Writing inComment, Craig Bartholomew gives shape to the wisdom we might glean from the first year of the pandemic:
“Amid speed and busyness we have too often forgotten the local and the stability of a place, with huge negative consequences for our planet, our fellow creatures, and for ourselves. Lockdown has forced us to experience life very differently, and provided us with an invitation to reflect on the type of lives we want to live and the type of societies we want to be part of. I fully understand our desire for life to return to “normal” as quickly as possible. I too want the pain and trauma of this time to pass. But wisdom counsels that we reflect hard on just what passes as normal.”

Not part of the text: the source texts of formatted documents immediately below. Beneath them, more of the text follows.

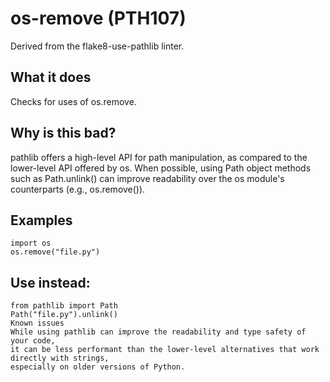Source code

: # os-remove (PTH107)
Derived from the flake8-use-pathlib linter.
## What it does
Checks for uses of os.remove.
## Why is this bad?
pathlib offers a high-level API for path manipulation, as compared to
the lower-level API offered by os. When possible, using Path object
methods such as Path.unlink() can improve readability over the os
module's counterparts (e.g., os.remove()).
## Examples
```
import os
os.remove("file.py")
```
## Use instead:
```
from pathlib import Path
Path("file.py").unlink()
Known issues
While using pathlib can improve the readability and type safety of your code,
it can be less performant than the lower-level alternatives that work directly with strings,
especially on older versions of Python.
```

The pleasing paradox in all this is that limits open new horizons to us. We are small and bounded; we have both less control over nature but a greater capacity to care for our immediate world than we might have imagined. G.K. Chesterton wrote that “the world will never starve for want of wonders; but only for want of wonder.” Little more than a backyard birdfeeder or sunflower seedling proves his observation true. We look for wonders in the wrong places, imagining them far, or else we’re content to press them under glass, believing all things worth having should be on-demand, subject to our appetites. Instead of something we can hold and care for, we’re offered everything right now, an offer that’s as beguiling as it is disappointing. But a live-feed of all the world’s far-flung spectacle is emphatically boring next to the pleasures near at hand: front porch conversations and the fruits of a backyard garden.
Small things to be sure, but made more lovely for their being ordinary. Instead of returning to a “normal” where we happily exchange meaningful local action for convenient consumption, let us accept the unchosen invitation to wonder together: what’s in a neighbourhood?